(Saved entries)
┏━━

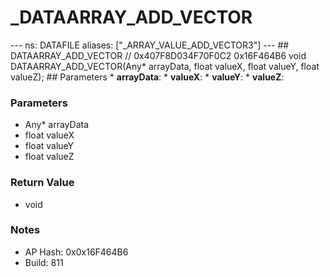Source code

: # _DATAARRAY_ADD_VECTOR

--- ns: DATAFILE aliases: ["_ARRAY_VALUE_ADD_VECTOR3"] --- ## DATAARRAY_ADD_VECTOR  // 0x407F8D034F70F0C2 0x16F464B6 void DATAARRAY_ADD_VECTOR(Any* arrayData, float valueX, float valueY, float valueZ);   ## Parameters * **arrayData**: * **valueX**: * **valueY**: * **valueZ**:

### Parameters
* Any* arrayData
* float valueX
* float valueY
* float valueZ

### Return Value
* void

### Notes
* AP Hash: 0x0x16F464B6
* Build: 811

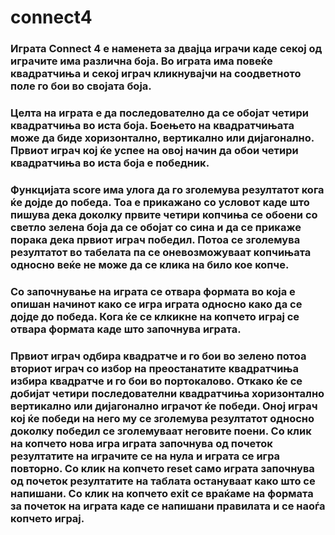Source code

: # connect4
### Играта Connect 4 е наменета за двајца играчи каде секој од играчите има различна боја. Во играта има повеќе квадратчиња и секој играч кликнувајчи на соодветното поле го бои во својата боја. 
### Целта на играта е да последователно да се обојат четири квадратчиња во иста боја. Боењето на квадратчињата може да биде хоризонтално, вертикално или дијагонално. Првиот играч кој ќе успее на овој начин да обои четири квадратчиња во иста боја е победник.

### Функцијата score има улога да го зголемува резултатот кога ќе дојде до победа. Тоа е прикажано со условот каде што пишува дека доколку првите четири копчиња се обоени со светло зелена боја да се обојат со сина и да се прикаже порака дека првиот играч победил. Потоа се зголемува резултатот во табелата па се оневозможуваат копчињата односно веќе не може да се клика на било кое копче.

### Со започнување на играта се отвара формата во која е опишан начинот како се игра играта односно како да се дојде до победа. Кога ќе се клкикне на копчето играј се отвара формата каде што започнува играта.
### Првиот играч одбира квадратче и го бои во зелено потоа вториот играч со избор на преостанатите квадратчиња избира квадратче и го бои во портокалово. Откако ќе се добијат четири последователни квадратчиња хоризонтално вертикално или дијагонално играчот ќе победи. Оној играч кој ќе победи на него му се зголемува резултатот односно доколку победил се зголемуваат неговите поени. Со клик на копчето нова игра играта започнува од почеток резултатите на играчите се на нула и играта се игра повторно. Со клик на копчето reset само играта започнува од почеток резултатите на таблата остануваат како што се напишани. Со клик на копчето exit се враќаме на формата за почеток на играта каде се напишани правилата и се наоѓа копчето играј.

┗━━
┏━━

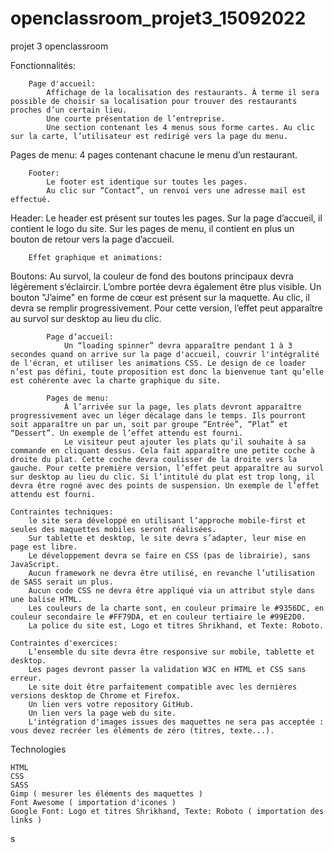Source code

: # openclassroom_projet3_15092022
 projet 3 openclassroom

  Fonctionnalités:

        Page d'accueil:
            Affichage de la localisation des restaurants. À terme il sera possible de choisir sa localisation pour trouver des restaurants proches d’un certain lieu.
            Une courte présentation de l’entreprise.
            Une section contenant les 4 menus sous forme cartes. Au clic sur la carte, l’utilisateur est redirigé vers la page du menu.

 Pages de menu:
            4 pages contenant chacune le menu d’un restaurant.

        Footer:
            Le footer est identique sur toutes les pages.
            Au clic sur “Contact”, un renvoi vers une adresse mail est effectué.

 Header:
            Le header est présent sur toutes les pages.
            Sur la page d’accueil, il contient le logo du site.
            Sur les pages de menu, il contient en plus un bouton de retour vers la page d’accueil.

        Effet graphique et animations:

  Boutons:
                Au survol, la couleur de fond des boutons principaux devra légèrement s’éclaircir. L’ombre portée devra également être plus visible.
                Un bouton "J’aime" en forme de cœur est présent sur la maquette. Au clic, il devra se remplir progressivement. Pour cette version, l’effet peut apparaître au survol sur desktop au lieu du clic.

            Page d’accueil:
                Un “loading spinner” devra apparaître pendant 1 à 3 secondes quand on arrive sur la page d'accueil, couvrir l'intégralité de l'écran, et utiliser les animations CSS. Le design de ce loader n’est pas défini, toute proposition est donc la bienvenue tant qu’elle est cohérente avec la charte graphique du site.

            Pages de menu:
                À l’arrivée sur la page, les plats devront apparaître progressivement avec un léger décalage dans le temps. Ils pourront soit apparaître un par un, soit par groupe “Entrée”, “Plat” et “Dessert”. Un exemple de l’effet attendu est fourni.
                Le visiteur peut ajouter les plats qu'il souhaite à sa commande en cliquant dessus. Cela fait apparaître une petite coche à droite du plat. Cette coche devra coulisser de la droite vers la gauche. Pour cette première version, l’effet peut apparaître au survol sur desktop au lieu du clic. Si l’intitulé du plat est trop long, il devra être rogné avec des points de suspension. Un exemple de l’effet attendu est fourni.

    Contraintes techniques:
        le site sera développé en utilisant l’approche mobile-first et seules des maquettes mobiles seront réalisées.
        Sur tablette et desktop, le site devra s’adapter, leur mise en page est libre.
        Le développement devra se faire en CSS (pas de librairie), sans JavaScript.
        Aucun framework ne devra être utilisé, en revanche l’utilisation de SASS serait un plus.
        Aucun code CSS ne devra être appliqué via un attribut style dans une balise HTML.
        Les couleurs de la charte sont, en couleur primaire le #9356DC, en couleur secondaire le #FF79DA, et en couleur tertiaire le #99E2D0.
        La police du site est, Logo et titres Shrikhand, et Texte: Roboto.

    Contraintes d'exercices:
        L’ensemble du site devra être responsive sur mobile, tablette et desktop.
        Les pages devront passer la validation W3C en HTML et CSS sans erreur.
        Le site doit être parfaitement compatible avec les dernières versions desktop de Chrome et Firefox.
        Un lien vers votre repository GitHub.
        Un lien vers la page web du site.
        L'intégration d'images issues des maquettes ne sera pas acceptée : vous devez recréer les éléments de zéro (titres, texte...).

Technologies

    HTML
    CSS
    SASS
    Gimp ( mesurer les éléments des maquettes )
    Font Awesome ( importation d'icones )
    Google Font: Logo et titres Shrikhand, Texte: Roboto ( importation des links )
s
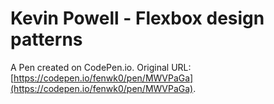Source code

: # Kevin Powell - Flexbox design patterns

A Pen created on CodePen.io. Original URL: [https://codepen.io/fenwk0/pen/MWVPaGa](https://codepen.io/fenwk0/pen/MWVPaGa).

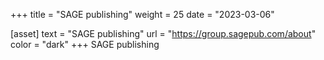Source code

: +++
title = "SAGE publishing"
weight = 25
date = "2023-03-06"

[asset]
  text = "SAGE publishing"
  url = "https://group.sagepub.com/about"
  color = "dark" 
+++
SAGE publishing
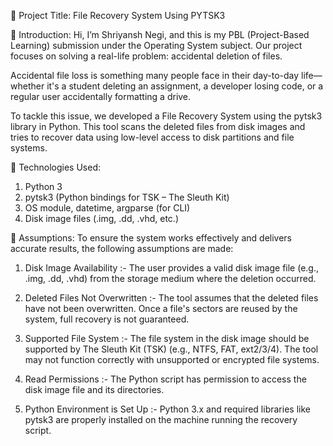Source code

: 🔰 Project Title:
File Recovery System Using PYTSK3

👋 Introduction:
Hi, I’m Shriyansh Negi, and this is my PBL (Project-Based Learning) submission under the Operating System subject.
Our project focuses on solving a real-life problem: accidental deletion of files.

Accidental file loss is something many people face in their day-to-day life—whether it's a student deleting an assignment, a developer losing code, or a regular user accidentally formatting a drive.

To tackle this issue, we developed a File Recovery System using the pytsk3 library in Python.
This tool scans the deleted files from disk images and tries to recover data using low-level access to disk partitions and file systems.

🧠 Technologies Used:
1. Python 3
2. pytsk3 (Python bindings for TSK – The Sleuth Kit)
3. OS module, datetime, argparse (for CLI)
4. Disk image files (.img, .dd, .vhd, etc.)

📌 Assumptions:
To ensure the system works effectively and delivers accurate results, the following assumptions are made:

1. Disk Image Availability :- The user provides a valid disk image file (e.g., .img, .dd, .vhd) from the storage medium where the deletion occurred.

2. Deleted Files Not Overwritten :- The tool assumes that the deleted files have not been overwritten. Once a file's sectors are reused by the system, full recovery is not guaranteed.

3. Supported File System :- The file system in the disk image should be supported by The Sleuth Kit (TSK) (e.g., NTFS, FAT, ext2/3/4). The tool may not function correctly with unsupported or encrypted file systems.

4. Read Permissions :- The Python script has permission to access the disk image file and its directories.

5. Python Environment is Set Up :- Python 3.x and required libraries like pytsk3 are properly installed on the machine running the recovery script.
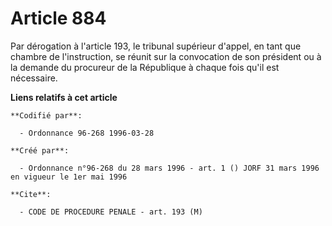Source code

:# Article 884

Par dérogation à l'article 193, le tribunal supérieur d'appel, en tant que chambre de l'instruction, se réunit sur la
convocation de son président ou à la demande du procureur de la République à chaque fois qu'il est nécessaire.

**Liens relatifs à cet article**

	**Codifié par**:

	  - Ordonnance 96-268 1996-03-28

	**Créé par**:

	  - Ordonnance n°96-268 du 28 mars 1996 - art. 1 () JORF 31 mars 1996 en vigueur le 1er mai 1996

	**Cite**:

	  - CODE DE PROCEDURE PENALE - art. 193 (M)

┗━━

Work task: From the records given above, copy all lines containing "Roboto".

Output of the task:
        La police du site est, Logo et titres Shrikhand, et Texte: Roboto.
    Google Font: Logo et titres Shrikhand, Texte: Roboto ( importation des links )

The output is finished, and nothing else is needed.